---------- Source data ----------

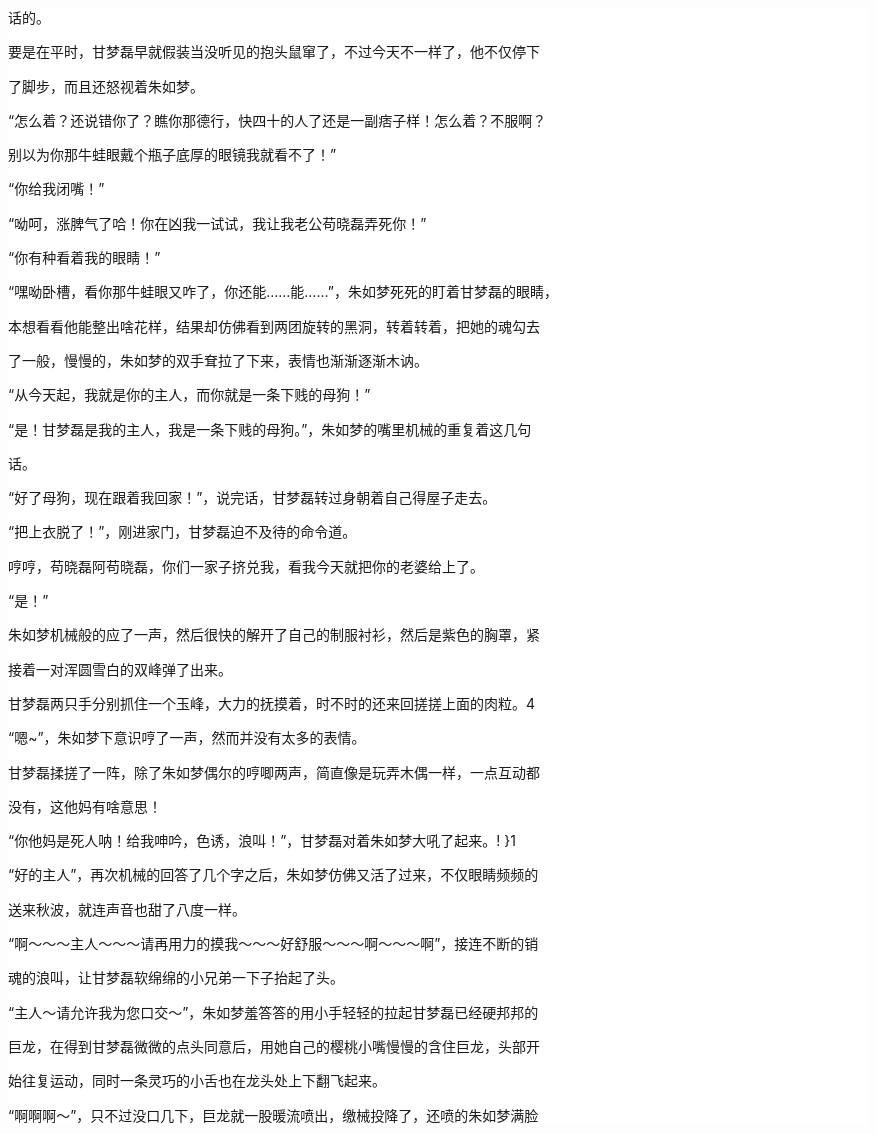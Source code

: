 话的。

要是在平时，甘梦磊早就假装当没听见的抱头鼠窜了，不过今天不一样了，他不仅停下

了脚步，而且还怒视着朱如梦。

“怎么着？还说错你了？瞧你那德行，快四十的人了还是一副痞子样！怎么着？不服啊？

别以为你那牛蛙眼戴个瓶子底厚的眼镜我就看不了！”

“你给我闭嘴！”

“呦呵，涨脾气了哈！你在凶我一试试，我让我老公苟晓磊弄死你！”

“你有种看着我的眼睛！”

“嘿呦卧槽，看你那牛蛙眼又咋了，你还能……能……”，朱如梦死死的盯着甘梦磊的眼睛，

本想看看他能整出啥花样，结果却仿佛看到两团旋转的黑洞，转着转着，把她的魂勾去

了一般，慢慢的，朱如梦的双手耷拉了下来，表情也渐渐逐渐木讷。

“从今天起，我就是你的主人，而你就是一条下贱的母狗！”

“是！甘梦磊是我的主人，我是一条下贱的母狗。”，朱如梦的嘴里机械的重复着这几句

话。

“好了母狗，现在跟着我回家！”，说完话，甘梦磊转过身朝着自己得屋子走去。

“把上衣脱了！”，刚进家门，甘梦磊迫不及待的命令道。

哼哼，苟晓磊阿苟晓磊，你们一家子挤兑我，看我今天就把你的老婆给上了。

“是！”

朱如梦机械般的应了一声，然后很快的解开了自己的制服衬衫，然后是紫色的胸罩，紧

接着一对浑圆雪白的双峰弹了出来。

甘梦磊两只手分别抓住一个玉峰，大力的抚摸着，时不时的还来回搓搓上面的肉粒。4

“嗯~”，朱如梦下意识哼了一声，然而并没有太多的表情。

甘梦磊揉搓了一阵，除了朱如梦偶尔的哼唧两声，简直像是玩弄木偶一样，一点互动都

没有，这他妈有啥意思！

“你他妈是死人呐！给我呻吟，色诱，浪叫！”，甘梦磊对着朱如梦大吼了起来。!   }1

“好的主人”，再次机械的回答了几个字之后，朱如梦仿佛又活了过来，不仅眼睛频频的

送来秋波，就连声音也甜了八度一样。

“啊～～～主人～～～请再用力的摸我～～～好舒服～～～啊～～～啊”，接连不断的销

魂的浪叫，让甘梦磊软绵绵的小兄弟一下子抬起了头。

“主人～请允许我为您口交～”，朱如梦羞答答的用小手轻轻的拉起甘梦磊已经硬邦邦的

巨龙，在得到甘梦磊微微的点头同意后，用她自己的樱桃小嘴慢慢的含住巨龙，头部开

始往复运动，同时一条灵巧的小舌也在龙头处上下翻飞起来。

“啊啊啊～”，只不过没口几下，巨龙就一股暖流喷出，缴械投降了，还喷的朱如梦满脸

----------

What to produce -
Set down all the lines above exactly as they appear, with no pictures.

Result below -
Source code

: 话的。

要是在平时，甘梦磊早就假装当没听见的抱头鼠窜了，不过今天不一样了，他不仅停下

了脚步，而且还怒视着朱如梦。

“怎么着？还说错你了？瞧你那德行，快四十的人了还是一副痞子样！怎么着？不服啊？

别以为你那牛蛙眼戴个瓶子底厚的眼镜我就看不了！”

“你给我闭嘴！”

“呦呵，涨脾气了哈！你在凶我一试试，我让我老公苟晓磊弄死你！”

“你有种看着我的眼睛！”

“嘿呦卧槽，看你那牛蛙眼又咋了，你还能……能……”，朱如梦死死的盯着甘梦磊的眼睛，

本想看看他能整出啥花样，结果却仿佛看到两团旋转的黑洞，转着转着，把她的魂勾去

了一般，慢慢的，朱如梦的双手耷拉了下来，表情也渐渐逐渐木讷。

“从今天起，我就是你的主人，而你就是一条下贱的母狗！”

“是！甘梦磊是我的主人，我是一条下贱的母狗。”，朱如梦的嘴里机械的重复着这几句

话。

“好了母狗，现在跟着我回家！”，说完话，甘梦磊转过身朝着自己得屋子走去。

“把上衣脱了！”，刚进家门，甘梦磊迫不及待的命令道。

哼哼，苟晓磊阿苟晓磊，你们一家子挤兑我，看我今天就把你的老婆给上了。

“是！”

朱如梦机械般的应了一声，然后很快的解开了自己的制服衬衫，然后是紫色的胸罩，紧

接着一对浑圆雪白的双峰弹了出来。

甘梦磊两只手分别抓住一个玉峰，大力的抚摸着，时不时的还来回搓搓上面的肉粒。4

“嗯~”，朱如梦下意识哼了一声，然而并没有太多的表情。

甘梦磊揉搓了一阵，除了朱如梦偶尔的哼唧两声，简直像是玩弄木偶一样，一点互动都

没有，这他妈有啥意思！

“你他妈是死人呐！给我呻吟，色诱，浪叫！”，甘梦磊对着朱如梦大吼了起来。!   }1

“好的主人”，再次机械的回答了几个字之后，朱如梦仿佛又活了过来，不仅眼睛频频的

送来秋波，就连声音也甜了八度一样。

“啊～～～主人～～～请再用力的摸我～～～好舒服～～～啊～～～啊”，接连不断的销

魂的浪叫，让甘梦磊软绵绵的小兄弟一下子抬起了头。

“主人～请允许我为您口交～”，朱如梦羞答答的用小手轻轻的拉起甘梦磊已经硬邦邦的

巨龙，在得到甘梦磊微微的点头同意后，用她自己的樱桃小嘴慢慢的含住巨龙，头部开

始往复运动，同时一条灵巧的小舌也在龙头处上下翻飞起来。

“啊啊啊～”，只不过没口几下，巨龙就一股暖流喷出，缴械投降了，还喷的朱如梦满脸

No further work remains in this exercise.